Two China-friendlier opponents are running against Mr Lai. Despite his narrow lead in the polls, victory for the DPP is far from certain. The party once appealed to young voters, but after eight years in power it has a stuffy image. Wage growth has fallen behind inflation and house prices are high. Mr Lai has stuck to the party’s goal of shutting down Taiwan’s nuclear power plants by 2025, stoking fears of an energy-price crunch. Most importantly, it has become clear that China will not have formal contact with DPP governments.

Mr Lai has provoked particular ire in China, having described himself in 2017 as a “pragmatic worker for Taiwan independence”. Officials in Beijing recently dubbed him a “Taiwan independence liar” and “hoodlum to the extreme”. The Chinese are not the only ones worried about his remarks. American officials fear that a victory for Mr Lai could lead to an escalation of tensions in the Taiwan Strait. They worry about his proclivity for loose language: in July 2023 he said he hoped that Taiwan’s president would one day be able to “enter the White House”, something which would break with precedent and anger China. Although America is Taiwan’s main backer, it has diplomatic relations with China rather than the island.
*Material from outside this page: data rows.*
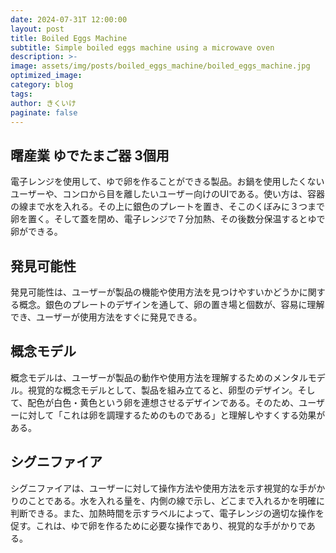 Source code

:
 ```yaml
---
date: 2024-07-31T 12:00:00
layout: post
title: Boiled Eggs Machine
subtitle: Simple boiled eggs machine using a microwave oven
description: >-
image: assets/img/posts/boiled_eggs_machine/boiled_eggs_machine.jpg
optimized_image: 
category: blog
tags: 
author: きくいけ
paginate: false
---
```


## 曙産業 ゆでたまご器 3個用

電子レンジを使用して、ゆで卵を作ることができる製品。お鍋を使用したくないユーザーや、コンロから目を離したいユーザー向けのUIである。使い方は、容器の線まで水を入れる。その上に銀色のプレートを置き、そこのくぼみに３つまで卵を置く。そして蓋を閉め、電子レンジで７分加熱、その後数分保温するとゆで卵ができる。

## 発見可能性

発見可能性は、ユーザーが製品の機能や使用方法を見つけやすいかどうかに関する概念。銀色のプレートのデザインを通して、卵の置き場と個数が、容易に理解でき、ユーザーが使用方法をすぐに発見できる。

## 概念モデル

概念モデルは、ユーザーが製品の動作や使用方法を理解するためのメンタルモデル。視覚的な概念モデルとして、製品を組み立てると、卵型のデザイン。そして、配色が白色・黄色という卵を連想させるデザインである。そのため、ユーザーに対して「これは卵を調理するためのものである」と理解しやすくする効果がある。

## シグニファイア

シグニファイアは、ユーザーに対して操作方法や使用方法を示す視覚的な手がかりのことである。水を入れる量を、内側の線で示し、どこまで入れるかを明確に判断できる。また、加熱時間を示すラベルによって、電子レンジの適切な操作を促す。これは、ゆで卵を作るために必要な操作であり、視覚的な手がかりである。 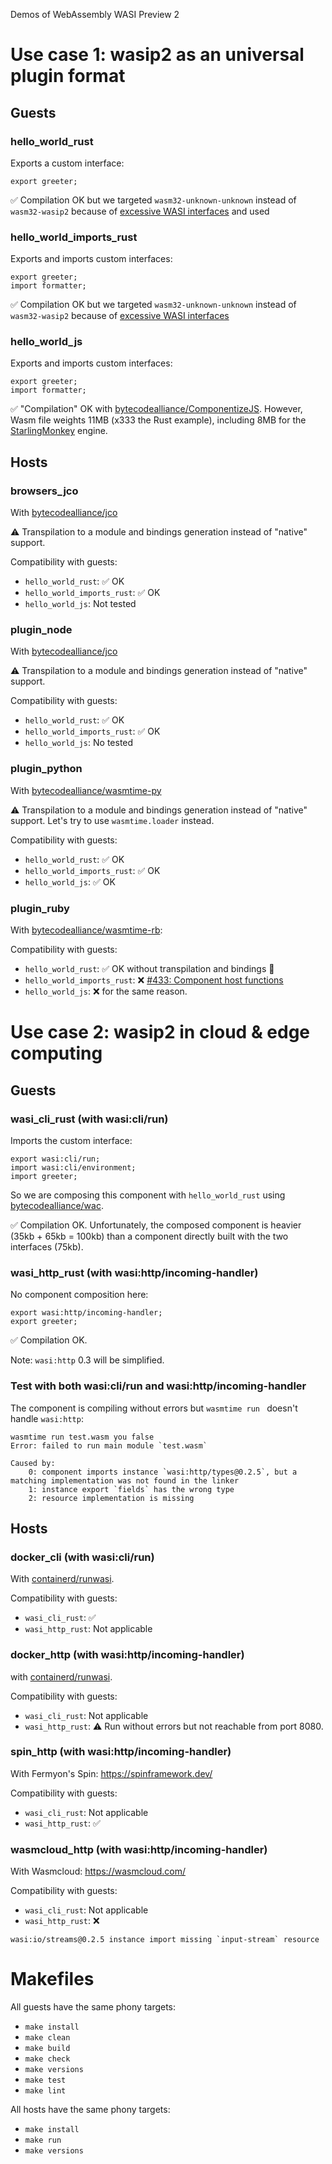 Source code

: Demos of WebAssembly WASI Preview 2

# Use case 1: wasip2 as an universal plugin format

## Guests

### hello_world_rust

Exports a custom interface:

```
export greeter;
```

✅ Compilation OK but we targeted `wasm32-unknown-unknown` instead of `wasm32-wasip2` because of [excessive WASI interfaces](https://github.com/rust-lang/rust/issues/133235) and used

### hello_world_imports_rust

Exports and imports custom interfaces:

```
export greeter;
import formatter;
```

✅ Compilation OK but we targeted `wasm32-unknown-unknown` instead of `wasm32-wasip2` because of [excessive WASI interfaces](https://github.com/rust-lang/rust/issues/133235)

### hello_world_js

Exports and imports custom interfaces:

```
export greeter;
import formatter;
```

✅ "Compilation" OK with [bytecodealliance/ComponentizeJS](https://github.com/bytecodealliance/ComponentizeJS/). However, Wasm file weights 11MB (x333 the Rust example), including 8MB for the [StarlingMonkey](https://github.com/bytecodealliance/StarlingMonkey) engine.

## Hosts

### browsers_jco

With [bytecodealliance/jco](https://github.com/bytecodealliance/jco/)

⚠️ Transpilation to a module and bindings generation instead of "native" support.

Compatibility with guests:

- `hello_world_rust`: ✅ OK
- `hello_world_imports_rust`: ✅ OK
- `hello_world_js`: Not tested

### plugin_node

With [bytecodealliance/jco](https://github.com/bytecodealliance/jco/)

⚠️ Transpilation to a module and bindings generation instead of "native" support.

Compatibility with guests:

- `hello_world_rust`: ✅ OK
- `hello_world_imports_rust`: ✅ OK
- `hello_world_js`: No tested

### plugin_python

With [bytecodealliance/wasmtime-py](https://github.com/bytecodealliance/wasmtime-py/)

⚠️ Transpilation to a module and bindings generation instead of "native" support. Let's try to use `wasmtime.loader` instead.

Compatibility with guests:

- `hello_world_rust`: ✅ OK
- `hello_world_imports_rust`: ✅ OK
- `hello_world_js`: ✅ OK

### plugin_ruby

With [bytecodealliance/wasmtime-rb](https://github.com/bytecodealliance/wasmtime-rb/):

Compatibility with guests:

- `hello_world_rust`: ✅ OK without transpilation and bindings 🙂
- `hello_world_imports_rust`: ❌ [#433: Component host functions](https://github.com/bytecodealliance/wasmtime-rb/issues/433)
- `hello_world_js`: ❌ for the same reason.

# Use case 2: wasip2 in cloud & edge computing

## Guests

### wasi_cli_rust (with wasi:cli/run)

Imports the custom interface:

```
export wasi:cli/run;
import wasi:cli/environment;
import greeter;
```

So we are composing this component with `hello_world_rust` using [bytecodealliance/wac](https://github.com/bytecodealliance/wac).

✅ Compilation OK. Unfortunately, the composed component is heavier (35kb + 65kb = 100kb) than a component directly built with the two interfaces (75kb).

### wasi_http_rust (with wasi:http/incoming-handler)

No component composition here:

```
export wasi:http/incoming-handler;
export greeter;
```

✅ Compilation OK.

Note: `wasi:http` 0.3 will be simplified.

### Test with both wasi:cli/run and wasi:http/incoming-handler

The component is compiling without errors but `wasmtime run ` doesn't handle `wasi:http`:

```
wasmtime run test.wasm you false
Error: failed to run main module `test.wasm`

Caused by:
    0: component imports instance `wasi:http/types@0.2.5`, but a matching implementation was not found in the linker
    1: instance export `fields` has the wrong type
    2: resource implementation is missing
```

## Hosts

### docker_cli (with wasi:cli/run)

With [containerd/runwasi](https://github.com/containerd/runwasi).

Compatibility with guests:

- `wasi_cli_rust`: ✅
- `wasi_http_rust`: Not applicable

### docker_http (with wasi:http/incoming-handler)

with [containerd/runwasi](https://github.com/containerd/runwasi).

Compatibility with guests:

- `wasi_cli_rust`: Not applicable
- `wasi_http_rust`: ⚠️ Run without errors but not reachable from port 8080.

### spin_http (with wasi:http/incoming-handler)

With Fermyon's Spin: https://spinframework.dev/

Compatibility with guests:

- `wasi_cli_rust`: Not applicable
- `wasi_http_rust`: ✅

### wasmcloud_http (with wasi:http/incoming-handler)

With Wasmcloud: https://wasmcloud.com/

Compatibility with guests:

- `wasi_cli_rust`: Not applicable
- `wasi_http_rust`: ❌

```
wasi:io/streams@0.2.5 instance import missing `input-stream` resource
```

# Makefiles

All guests have the same phony targets:

- `make install`
- `make clean`
- `make build`
- `make check`
- `make versions`
- `make test`
- `make lint`

All hosts have the same phony targets:

- `make install`
- `make run`
- `make versions`
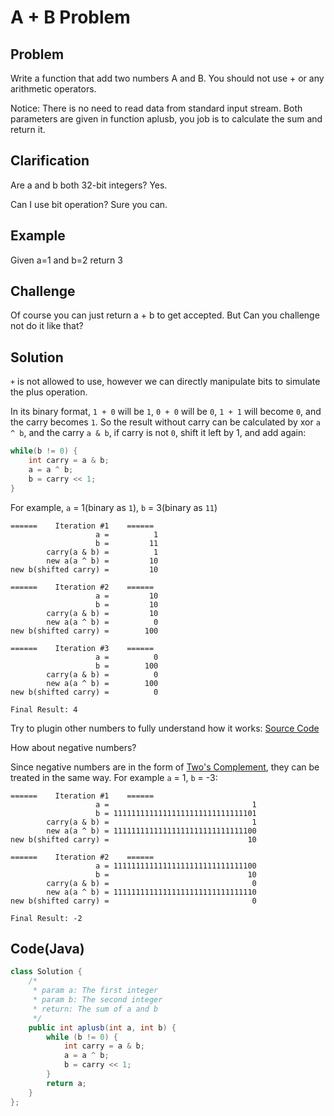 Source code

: A + B Problem
===

Problem
-------

Write a function that add two numbers A and B. You should not use + or any arithmetic operators.

Notice: There is no need to read data from standard input stream. Both parameters are given in function aplusb, you job is to calculate the sum and return it.


Clarification
-------------

Are a and b both 32-bit integers?
Yes.

Can I use bit operation?
Sure you can.

Example
-------

Given a=1 and b=2 return 3

Challenge
---------

Of course you can just return a + b to get accepted. But Can you challenge not do it like that?

Solution
--------

``+`` is not allowed to use, however we can directly manipulate bits to simulate the plus operation. 

In its binary format, ``1 + 0`` will be ``1``, ``0 + 0`` will be ``0``, ``1 + 1`` will become ``0``, and the carry becomes ``1``. So the result without carry can be calculated by xor ``a ^ b``, and the carry ``a & b``, if carry is not ``0``, shift it left by 1, and add again:
 
```java
while(b != 0) {
    int carry = a & b;
    a = a ^ b;
    b = carry << 1;
}
```

For example, ``a`` = 1(binary as ``1``), ``b`` = 3(binary as ``11``)

```
======    Iteration #1    ======
                   a =          1
                   b =         11
        carry(a & b) =          1
        new a(a ^ b) =         10
new b(shifted carry) =         10

======    Iteration #2    ======
                   a =         10
                   b =         10
        carry(a & b) =         10
        new a(a ^ b) =          0
new b(shifted carry) =        100

======    Iteration #3    ======
                   a =          0
                   b =        100
        carry(a & b) =          0
        new a(a ^ b) =        100
new b(shifted carry) =          0

Final Result: 4
```

Try to plugin other numbers to fully understand how it works: [Source Code](https://github.com/hackingnote/coding-interview-solutions/tree/master/src/test/java/a-b-problem/StepByStep.java)

How about negative numbers?

Since negative numbers are in the form of [Two's Complement](https://en.wikipedia.org/wiki/Two%27s_complement), they can be treated in the same way. For example ``a`` = 1, ``b`` = -3:

```
======    Iteration #1    ======
                   a =                                1
                   b = 11111111111111111111111111111101
        carry(a & b) =                                1
        new a(a ^ b) = 11111111111111111111111111111100
new b(shifted carry) =                               10

======    Iteration #2    ======
                   a = 11111111111111111111111111111100
                   b =                               10
        carry(a & b) =                                0
        new a(a ^ b) = 11111111111111111111111111111110
new b(shifted carry) =                                0

Final Result: -2
```

Code(Java)
----------

```java
class Solution {
    /*
     * param a: The first integer
     * param b: The second integer
     * return: The sum of a and b
     */
    public int aplusb(int a, int b) {
        while (b != 0) {
            int carry = a & b;
            a = a ^ b;
            b = carry << 1;
        }
        return a;
    }
};
``` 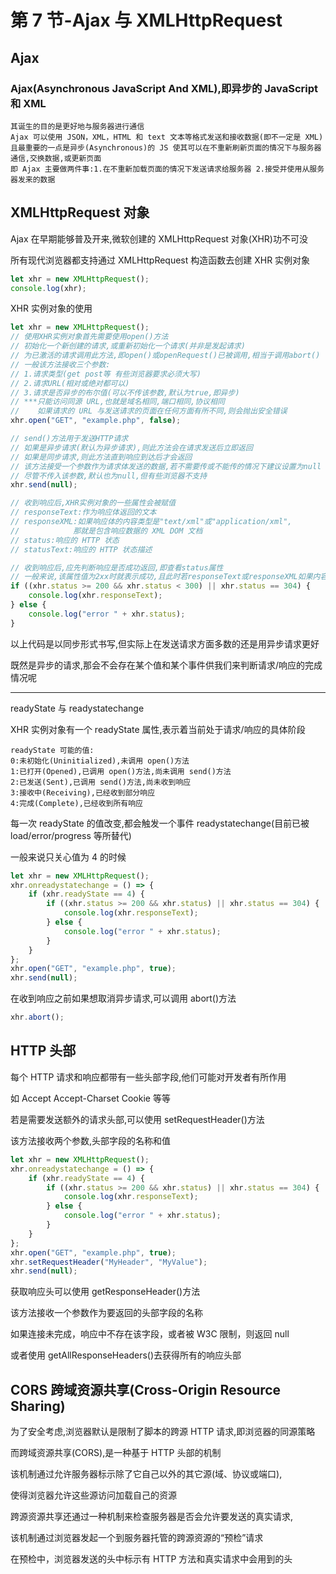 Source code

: # 第 7 节-Ajax 与 XMLHttpRequest

## Ajax

### Ajax(Asynchronous JavaScript And XML),即异步的 JavaScript 和 XML

```
其诞生的目的是更好地与服务器进行通信
Ajax 可以使用 JSON，XML，HTML 和 text 文本等格式发送和接收数据(即不一定是 XML)
且最重要的一点是异步(Asynchronous)的 JS 使其可以在不重新刷新页面的情况下与服务器通信,交换数据,或更新页面
即 Ajax 主要做两件事:1.在不重新加载页面的情况下发送请求给服务器 2.接受并使用从服务器发来的数据
```

## XMLHttpRequest 对象

Ajax 在早期能够普及开来,微软创建的 XMLHttpRequest 对象(XHR)功不可没

所有现代浏览器都支持通过 XMLHttpRequest 构造函数去创建 XHR 实例对象

```javascript
let xhr = new XMLHttpRequest();
console.log(xhr);
```

XHR 实例对象的使用

```javascript
let xhr = new XMLHttpRequest();
// 使用XHR实例对象首先需要使用open()方法
// 初始化一个新创建的请求,或重新初始化一个请求(并非是发起请求)
// 为已激活的请求调用此方法,即open()或openRequest()已被调用,相当于调用abort()
// 一般该方法接收三个参数:
// 1.请求类型(get post等 有些浏览器要求必须大写)
// 2.请求URL(相对或绝对都可以)
// 3.请求是否异步的布尔值(可以不传该参数,默认为true,即异步)
// ***只能访问同源 URL,也就是域名相同,端口相同,协议相同
//    如果请求的 URL 与发送请求的页面在任何方面有所不同,则会抛出安全错误
xhr.open("GET", "example.php", false);

// send()方法用于发送HTTP请求
// 如果是异步请求(默认为异步请求),则此方法会在请求发送后立即返回
// 如果是同步请求,则此方法直到响应到达后才会返回
// 该方法接受一个参数作为请求体发送的数据,若不需要传或不能传的情况下建议设置为null
// 尽管不传入该参数,默认也为null,但有些浏览器不支持
xhr.send(null);

// 收到响应后,XHR实例对象的一些属性会被赋值
// responseText:作为响应体返回的文本
// responseXML:如果响应体的内容类型是"text/xml"或"application/xml",
//            那就是包含响应数据的 XML DOM 文档
// status:响应的 HTTP 状态
// statusText:响应的 HTTP 状态描述

// 收到响应后,应先判断响应是否成功返回,即查看status属性
// 一般来说,该属性值为2xx时就表示成功,且此时若responseText或responseXML如果内容类型正确属性中会有内容
if ((xhr.status >= 200 && xhr.status < 300) || xhr.status == 304) {
    console.log(xhr.responseText);
} else {
    console.log("error " + xhr.status);
}
```

以上代码是以同步形式书写,但实际上在发送请求方面多数的还是用异步请求更好

既然是异步的请求,那会不会存在某个值和某个事件供我们来判断请求/响应的完成情况呢

---

readyState 与 readystatechange

XHR 实例对象有一个 readyState 属性,表示着当前处于请求/响应的具体阶段

```
readyState 可能的值:
0:未初始化(Uninitialized),未调用 open()方法
1:已打开(Opened),已调用 open()方法,尚未调用 send()方法
2:已发送(Sent),已调用 send()方法,尚未收到响应
3:接收中(Receiving),已经收到部分响应
4:完成(Complete),已经收到所有响应
```

每一次 readyState 的值改变,都会触发一个事件
readystatechange(目前已被 load/error/progress 等所替代)

一般来说只关心值为 4 的时候

```javascript
let xhr = new XMLHttpRequest();
xhr.onreadystatechange = () => {
    if (xhr.readyState == 4) {
        if ((xhr.status >= 200 && xhr.status) || xhr.status == 304) {
            console.log(xhr.responseText);
        } else {
            console.log("error " + xhr.status);
        }
    }
};
xhr.open("GET", "example.php", true);
xhr.send(null);
```

在收到响应之前如果想取消异步请求,可以调用 abort()方法

```javascript
xhr.abort();
```

## HTTP 头部

每个 HTTP 请求和响应都带有一些头部字段,他们可能对开发者有所作用

如 Accept Accept-Charset Cookie 等等

若是需要发送额外的请求头部,可以使用 setRequestHeader()方法

该方法接收两个参数,头部字段的名称和值

```javascript
let xhr = new XMLHttpRequest();
xhr.onreadystatechange = () => {
    if (xhr.readyState == 4) {
        if ((xhr.status >= 200 && xhr.status) || xhr.status == 304) {
            console.log(xhr.responseText);
        } else {
            console.log("error " + xhr.status);
        }
    }
};
xhr.open("GET", "example.php", true);
xhr.setRequestHeader("MyHeader", "MyValue");
xhr.send(null);
```

获取响应头可以使用 getResponseHeader()方法

该方法接收一个参数作为要返回的头部字段的名称

如果连接未完成，响应中不存在该字段，或者被 W3C 限制，则返回 null

或者使用 getAllResponseHeaders()去获得所有的响应头部

## CORS 跨域资源共享(Cross-Origin Resource Sharing)

为了安全考虑,浏览器默认是限制了脚本的跨源 HTTP 请求,即浏览器的同源策略

而跨域资源共享(CORS),是一种基于 HTTP 头部的机制

该机制通过允许服务器标示除了它自己以外的其它源(域、协议或端口),

使得浏览器允许这些源访问加载自己的资源

跨源资源共享还通过一种机制来检查服务器是否会允许要发送的真实请求,

该机制通过浏览器发起一个到服务器托管的跨源资源的“预检”请求

在预检中，浏览器发送的头中标示有 HTTP 方法和真实请求中会用到的头
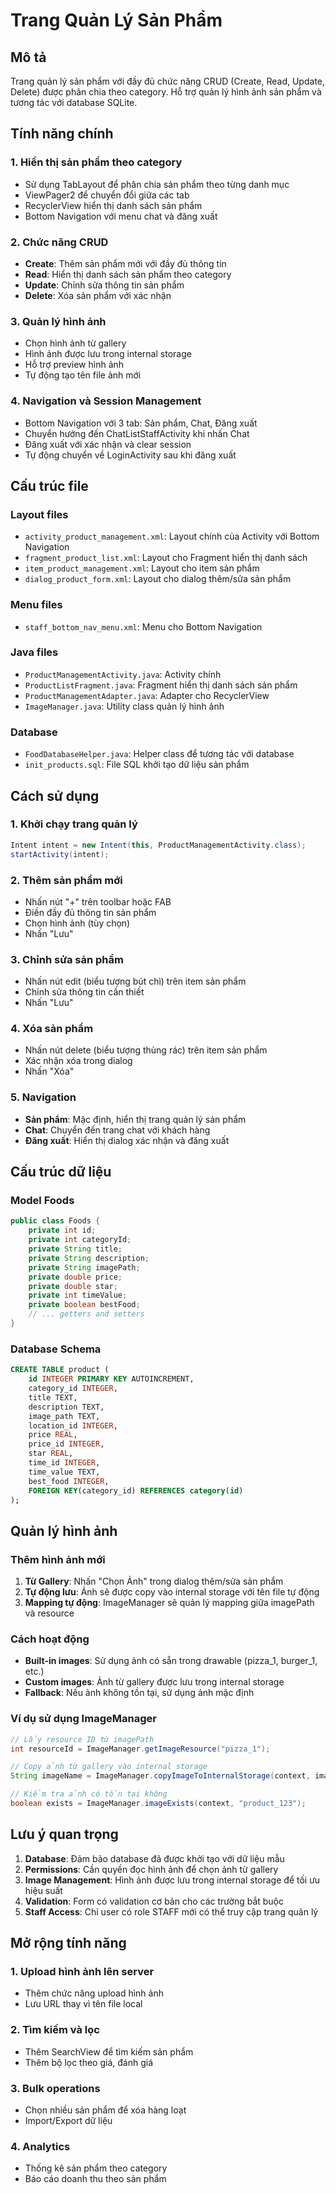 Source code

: # Trang Quản Lý Sản Phẩm

## Mô tả
Trang quản lý sản phẩm với đầy đủ chức năng CRUD (Create, Read, Update, Delete) được phân chia theo category. Hỗ trợ quản lý hình ảnh sản phẩm và tương tác với database SQLite.

## Tính năng chính

### 1. Hiển thị sản phẩm theo category
- Sử dụng TabLayout để phân chia sản phẩm theo từng danh mục
- ViewPager2 để chuyển đổi giữa các tab
- RecyclerView hiển thị danh sách sản phẩm
- Bottom Navigation với menu chat và đăng xuất

### 2. Chức năng CRUD
- **Create**: Thêm sản phẩm mới với đầy đủ thông tin
- **Read**: Hiển thị danh sách sản phẩm theo category
- **Update**: Chỉnh sửa thông tin sản phẩm
- **Delete**: Xóa sản phẩm với xác nhận

### 3. Quản lý hình ảnh
- Chọn hình ảnh từ gallery
- Hình ảnh được lưu trong internal storage
- Hỗ trợ preview hình ảnh
- Tự động tạo tên file ảnh mới

### 4. Navigation và Session Management
- Bottom Navigation với 3 tab: Sản phẩm, Chat, Đăng xuất
- Chuyển hướng đến ChatListStaffActivity khi nhấn Chat
- Đăng xuất với xác nhận và clear session
- Tự động chuyển về LoginActivity sau khi đăng xuất

## Cấu trúc file

### Layout files
- `activity_product_management.xml`: Layout chính của Activity với Bottom Navigation
- `fragment_product_list.xml`: Layout cho Fragment hiển thị danh sách
- `item_product_management.xml`: Layout cho item sản phẩm
- `dialog_product_form.xml`: Layout cho dialog thêm/sửa sản phẩm

### Menu files
- `staff_bottom_nav_menu.xml`: Menu cho Bottom Navigation

### Java files
- `ProductManagementActivity.java`: Activity chính
- `ProductListFragment.java`: Fragment hiển thị danh sách sản phẩm
- `ProductManagementAdapter.java`: Adapter cho RecyclerView
- `ImageManager.java`: Utility class quản lý hình ảnh

### Database
- `FoodDatabaseHelper.java`: Helper class để tương tác với database
- `init_products.sql`: File SQL khởi tạo dữ liệu sản phẩm

## Cách sử dụng

### 1. Khởi chạy trang quản lý
```java
Intent intent = new Intent(this, ProductManagementActivity.class);
startActivity(intent);
```

### 2. Thêm sản phẩm mới
- Nhấn nút "+" trên toolbar hoặc FAB
- Điền đầy đủ thông tin sản phẩm
- Chọn hình ảnh (tùy chọn)
- Nhấn "Lưu"

### 3. Chỉnh sửa sản phẩm
- Nhấn nút edit (biểu tượng bút chì) trên item sản phẩm
- Chỉnh sửa thông tin cần thiết
- Nhấn "Lưu"

### 4. Xóa sản phẩm
- Nhấn nút delete (biểu tượng thùng rác) trên item sản phẩm
- Xác nhận xóa trong dialog
- Nhấn "Xóa"

### 5. Navigation
- **Sản phẩm**: Mặc định, hiển thị trang quản lý sản phẩm
- **Chat**: Chuyển đến trang chat với khách hàng
- **Đăng xuất**: Hiển thị dialog xác nhận và đăng xuất

## Cấu trúc dữ liệu

### Model Foods
```java
public class Foods {
    private int id;
    private int categoryId;
    private String title;
    private String description;
    private String imagePath;
    private double price;
    private double star;
    private int timeValue;
    private boolean bestFood;
    // ... getters and setters
}
```

### Database Schema
```sql
CREATE TABLE product (
    id INTEGER PRIMARY KEY AUTOINCREMENT,
    category_id INTEGER,
    title TEXT,
    description TEXT,
    image_path TEXT,
    location_id INTEGER,
    price REAL,
    price_id INTEGER,
    star REAL,
    time_id INTEGER,
    time_value TEXT,
    best_food INTEGER,
    FOREIGN KEY(category_id) REFERENCES category(id)
);
```

## Quản lý hình ảnh

### Thêm hình ảnh mới
1. **Từ Gallery**: Nhấn "Chọn Ảnh" trong dialog thêm/sửa sản phẩm
2. **Tự động lưu**: Ảnh sẽ được copy vào internal storage với tên file tự động
3. **Mapping tự động**: ImageManager sẽ quản lý mapping giữa imagePath và resource

### Cách hoạt động
- **Built-in images**: Sử dụng ảnh có sẵn trong drawable (pizza_1, burger_1, etc.)
- **Custom images**: Ảnh từ gallery được lưu trong internal storage
- **Fallback**: Nếu ảnh không tồn tại, sử dụng ảnh mặc định

### Ví dụ sử dụng ImageManager
```java
// Lấy resource ID từ imagePath
int resourceId = ImageManager.getImageResource("pizza_1");

// Copy ảnh từ gallery vào internal storage
String imageName = ImageManager.copyImageToInternalStorage(context, imageUri);

// Kiểm tra ảnh có tồn tại không
boolean exists = ImageManager.imageExists(context, "product_123");
```

## Lưu ý quan trọng

1. **Database**: Đảm bảo database đã được khởi tạo với dữ liệu mẫu
2. **Permissions**: Cần quyền đọc hình ảnh để chọn ảnh từ gallery
3. **Image Management**: Hình ảnh được lưu trong internal storage để tối ưu hiệu suất
4. **Validation**: Form có validation cơ bản cho các trường bắt buộc
5. **Staff Access**: Chỉ user có role STAFF mới có thể truy cập trang quản lý

## Mở rộng tính năng

### 1. Upload hình ảnh lên server
- Thêm chức năng upload hình ảnh
- Lưu URL thay vì tên file local

### 2. Tìm kiếm và lọc
- Thêm SearchView để tìm kiếm sản phẩm
- Thêm bộ lọc theo giá, đánh giá

### 3. Bulk operations
- Chọn nhiều sản phẩm để xóa hàng loạt
- Import/Export dữ liệu

### 4. Analytics
- Thống kê sản phẩm theo category
- Báo cáo doanh thu theo sản phẩm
If elected, Mr Lai will rely on America as he works to strengthen Taiwan’s fragile sovereignty. He has promised to reduce its economic dependence on China: Hong Kong and the mainland received 35% of Taiwan’s exports in the first 11 months of 2023. He hopes his island can sign more trade deals with foreign countries and forge more “partnerships with democracies around the world”. But he says he is still open to dialogue with the power across the strait. Many Taiwanese hope China will end a ban on its tourists visiting the island, which would boost the economy. Still, if Mr Lai wins, China will probably continue to threaten and isolate Taiwan. That prospect fuels criticism from the opposition presidential candidates that the DPP makes the island unsafe. Mr Lai, for his part, has portrayed his rivals as appeasers of an increasingly belligerent China, and says that under their rule, China’s outsize influence will help to destroy Taiwan’s hard-won democracy.